• TASK REQUIREMENTS: Where does the string "data" occur in the records below? Copy every line that holds it.

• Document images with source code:
───

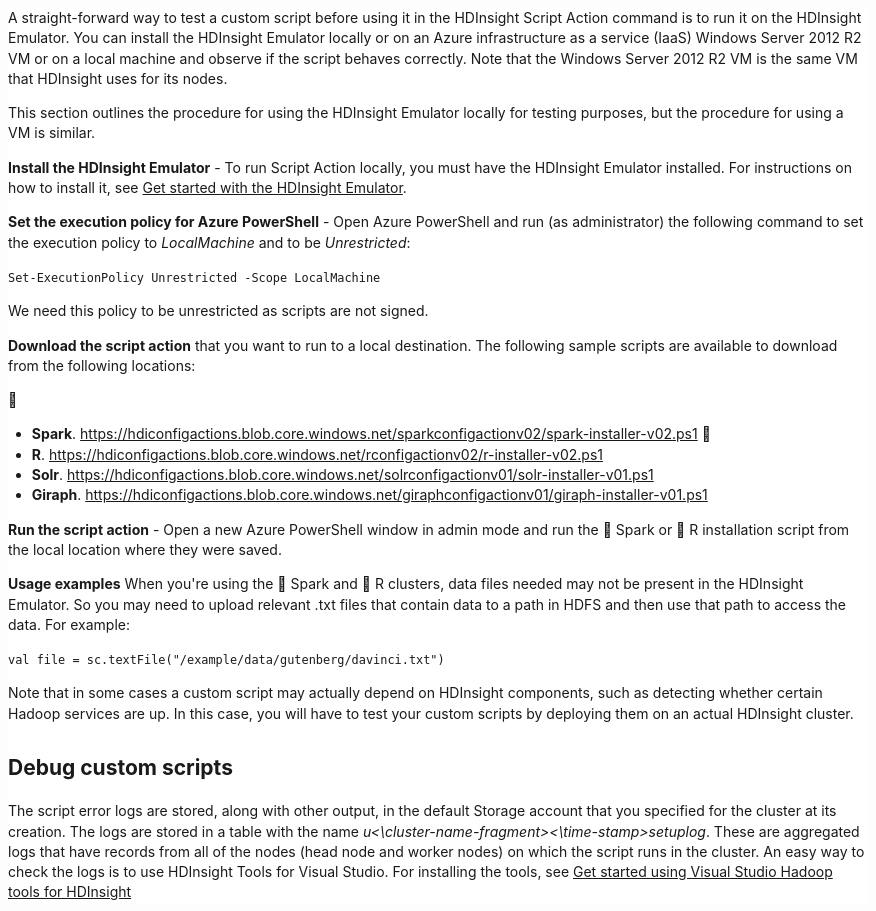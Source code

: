 A straight-forward way to test a custom script before using it in the HDInsight Script Action command is to run it on the HDInsight Emulator. You can install the HDInsight Emulator locally or on an Azure infrastructure as a service (IaaS) Windows Server 2012 R2 VM or on a local machine and observe if the script behaves correctly. Note that the Windows Server 2012 R2 VM is the same VM that HDInsight uses for its nodes.

This section outlines the procedure for using the HDInsight Emulator locally for testing purposes, but the procedure for using a VM is similar.

**Install the HDInsight Emulator** - To run Script Action locally, you must have the HDInsight Emulator installed. For instructions on how to install it, see [Get started with the HDInsight Emulator](/documentation/articles/hdinsight-hadoop-emulator-get-started/).

**Set the execution policy for Azure PowerShell** - Open Azure PowerShell and run (as administrator) the following command to set the execution policy to *LocalMachine* and to be *Unrestricted*:

	Set-ExecutionPolicy Unrestricted -Scope LocalMachine

We need this policy to be unrestricted as scripts are not signed.

**Download the script action** that you want to run to a local destination. The following sample scripts are available to download from the following locations:


* **Spark**. https://hdiconfigactions.blob.core.windows.net/sparkconfigactionv02/spark-installer-v02.ps1

* **R**. https://hdiconfigactions.blob.core.windows.net/rconfigactionv02/r-installer-v02.ps1
* **Solr**. https://hdiconfigactions.blob.core.windows.net/solrconfigactionv01/solr-installer-v01.ps1
* **Giraph**. https://hdiconfigactions.blob.core.windows.net/giraphconfigactionv01/giraph-installer-v01.ps1

**Run the script action** - Open a new Azure PowerShell window in admin mode and run the  Spark or  R installation script from the local location where they were saved.

**Usage examples**
When you're using the  Spark and  R clusters, data files needed may not be present in the HDInsight Emulator. So you may need to upload relevant .txt files that contain data to a path in HDFS and then use that path to access the data. For example:

	val file = sc.textFile("/example/data/gutenberg/davinci.txt")


Note that in some cases a custom script may actually depend on HDInsight components, such as detecting whether certain Hadoop services are up. In this case, you will have to test your custom scripts by deploying them on an actual HDInsight cluster.


## Debug custom scripts

The script error logs are stored, along with other output, in the default Storage account that you specified for the cluster at its creation. The logs are stored in a table with the name *u<\cluster-name-fragment><\time-stamp>setuplog*. These are aggregated logs that have records from all of the nodes (head node and worker nodes) on which the script runs in the cluster.
An easy way to check the logs is to use HDInsight Tools for Visual Studio. For installing the tools, see [Get started using Visual Studio Hadoop tools for HDInsight](/documentation/articles/hdinsight-hadoop-visual-studio-tools-get-started/#install-hdinsight-tools-for-visual-studio)
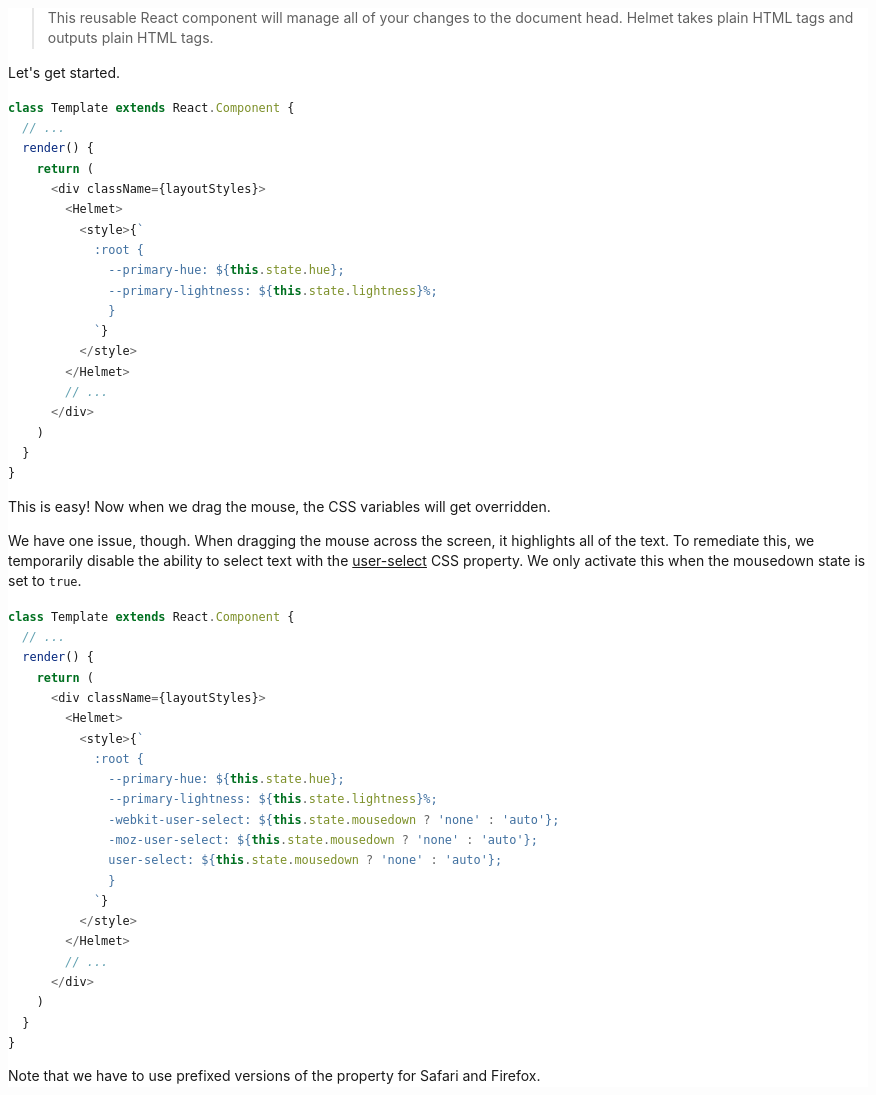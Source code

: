 > This reusable React component will manage all of your changes to the document head. Helmet takes plain HTML tags and outputs plain HTML tags.

Let's get started.

```js
class Template extends React.Component {
  // ...
  render() {
    return (
      <div className={layoutStyles}>
        <Helmet>
          <style>{`
            :root {
              --primary-hue: ${this.state.hue};
              --primary-lightness: ${this.state.lightness}%;
              }
            `}
          </style>
        </Helmet>
        // ...
      </div>
    )
  }
}
```
This is easy! Now when we drag the mouse, the CSS variables will get overridden.

We have one issue, though. When dragging the mouse across the screen, it highlights all of the text. To remediate this, we temporarily disable the ability to select text with the [user-select](https://developer.mozilla.org/en-US/docs/Web/CSS/user-select) CSS property. We only activate this when the mousedown state is set to `true`.

```js
class Template extends React.Component {
  // ...
  render() {
    return (
      <div className={layoutStyles}>
        <Helmet>
          <style>{`
            :root {
              --primary-hue: ${this.state.hue};
              --primary-lightness: ${this.state.lightness}%;
              -webkit-user-select: ${this.state.mousedown ? 'none' : 'auto'};
              -moz-user-select: ${this.state.mousedown ? 'none' : 'auto'};
              user-select: ${this.state.mousedown ? 'none' : 'auto'};
              }
            `}
          </style>
        </Helmet>
        // ...
      </div>
    )
  }
}
```
Note that we have to use prefixed versions of the property for Safari and Firefox.
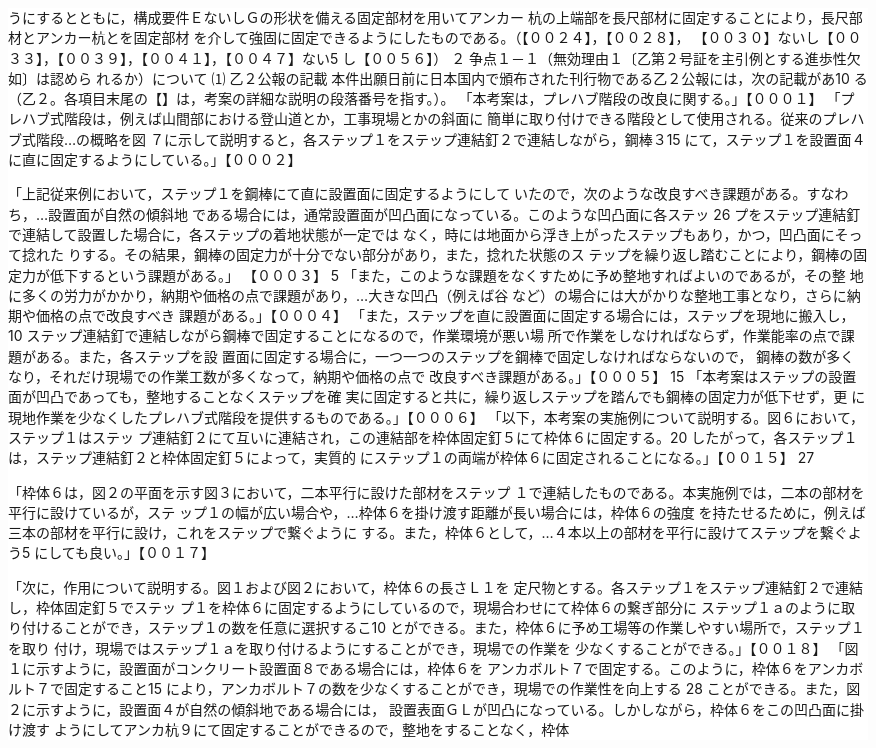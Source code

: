 うにするとともに，構成要件ＥないしＧの形状を備える固定部材を用いてアンカー
杭の上端部を長尺部材に固定することにより，長尺部材とアンカー杭とを固定部材
を介して強固に固定できるようにしたものである。（【００２４】，【００２８】，
【００３０】ないし【００３３】，【００３９】，【００４１】，【００４７】ない5 
し【００５６】） 
 ２ 争点１－１（無効理由１〔乙第２号証を主引例とする進歩性欠如〕は認めら
れるか）について 
 ⑴ 乙２公報の記載 
 本件出願日前に日本国内で頒布された刊行物である乙２公報には，次の記載があ10 
る（乙２。各項目末尾の【】は，考案の詳細な説明の段落番号を指す。）。 
 「本考案は，プレハブ階段の改良に関する。」【０００１】 
 「プレハブ式階段は，例えば山間部における登山道とか，工事現場とかの斜面に
簡単に取り付けできる階段として使用される。従来のプレハブ式階段…の概略を図
７に示して説明すると，各ステップ１をステップ連結釘２で連結しながら，鋼棒３15 
にて，ステップ１を設置面４に直に固定するようにしている。」【０００２】 
 
 「上記従来例において，ステップ１を鋼棒にて直に設置面に固定するようにして
いたので，次のような改良すべき課題がある。すなわち，…設置面が自然の傾斜地
である場合には，通常設置面が凹凸面になっている。このような凹凸面に各ステッ
 26 
プをステップ連結釘で連結して設置した場合に，各ステップの着地状態が一定では
なく，時には地面から浮き上がったステップもあり，かつ，凹凸面にそって捻れた
りする。その結果，鋼棒の固定力が十分でない部分があり，また，捻れた状態のス
テップを繰り返し踏むことにより，鋼棒の固定力が低下するという課題がある。」
【０００３】 5 
 「また，このような課題をなくすために予め整地すればよいのであるが，その整
地に多くの労力がかかり，納期や価格の点で課題があり，…大きな凹凸（例えば谷
など）の場合には大がかりな整地工事となり，さらに納期や価格の点で改良すべき
課題がある。」【０００４】 
 「また，ステップを直に設置面に固定する場合には，ステップを現地に搬入し，10 
ステップ連結釘で連結しながら鋼棒で固定することになるので，作業環境が悪い場
所で作業をしなければならず，作業能率の点で課題がある。また，各ステップを設
置面に固定する場合に，一つ一つのステップを鋼棒で固定しなければならないので，
鋼棒の数が多くなり，それだけ現場での作業工数が多くなって，納期や価格の点で
改良すべき課題がある。」【０００５】 15 
 「本考案はステップの設置面が凹凸であっても，整地することなくステップを確 
実に固定すると共に，繰り返しステップを踏んでも鋼棒の固定力が低下せず，更 
に現地作業を少なくしたプレハブ式階段を提供するものである。」【０００６】 
 「以下，本考案の実施例について説明する。図６において，ステップ１はステッ
プ連結釘２にて互いに連結され，この連結部を枠体固定釘５にて枠体６に固定する。20 
したがって，各ステップ１は，ステップ連結釘２と枠体固定釘５によって，実質的
にステップ１の両端が枠体６に固定されることになる。」【００１５】 
 27 
 
 「枠体６は，図２の平面を示す図３において，二本平行に設けた部材をステップ
１で連結したものである。本実施例では，二本の部材を平行に設けているが，ステ
ップ１の幅が広い場合や，…枠体６を掛け渡す距離が長い場合には，枠体６の強度
を持たせるために，例えば三本の部材を平行に設け，これをステップで繋ぐように
する。また，枠体６として，…４本以上の部材を平行に設けてステップを繋ぐよう5 
にしても良い。」【００１７】 
 
 「次に，作用について説明する。図１および図２において，枠体６の長さＬ１を
定尺物とする。各ステップ１をステップ連結釘２で連結し，枠体固定釘５でステッ
プ１を枠体６に固定するようにしているので，現場合わせにて枠体６の繋ぎ部分に
ステップ１ａのように取り付けることができ，ステップ１の数を任意に選択するこ10 
とができる。また，枠体６に予め工場等の作業しやすい場所で，ステップ１を取り
付け，現場ではステップ１ａを取り付けるようにすることができ，現場での作業を
少なくすることができる。」【００１８】 
 「図１に示すように，設置面がコンクリート設置面８である場合には，枠体６を
アンカボルト７で固定する。このように，枠体６をアンカボルト７で固定すること15 
により，アンカボルト７の数を少なくすることができ，現場での作業性を向上する
 28 
ことができる。また，図２に示すように，設置面４が自然の傾斜地である場合には，
設置表面ＧＬが凹凸になっている。しかしながら，枠体６をこの凹凸面に掛け渡す
ようにしてアンカ杭９にて固定することができるので，整地をすることなく，枠体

───

• WRITTEN RESPONSE:
When you're using the  Spark and  R clusters, data files needed may not be present in the HDInsight Emulator. So you may need to upload relevant .txt files that contain data to a path in HDFS and then use that path to access the data. For example:
	val file = sc.textFile("/example/data/gutenberg/davinci.txt")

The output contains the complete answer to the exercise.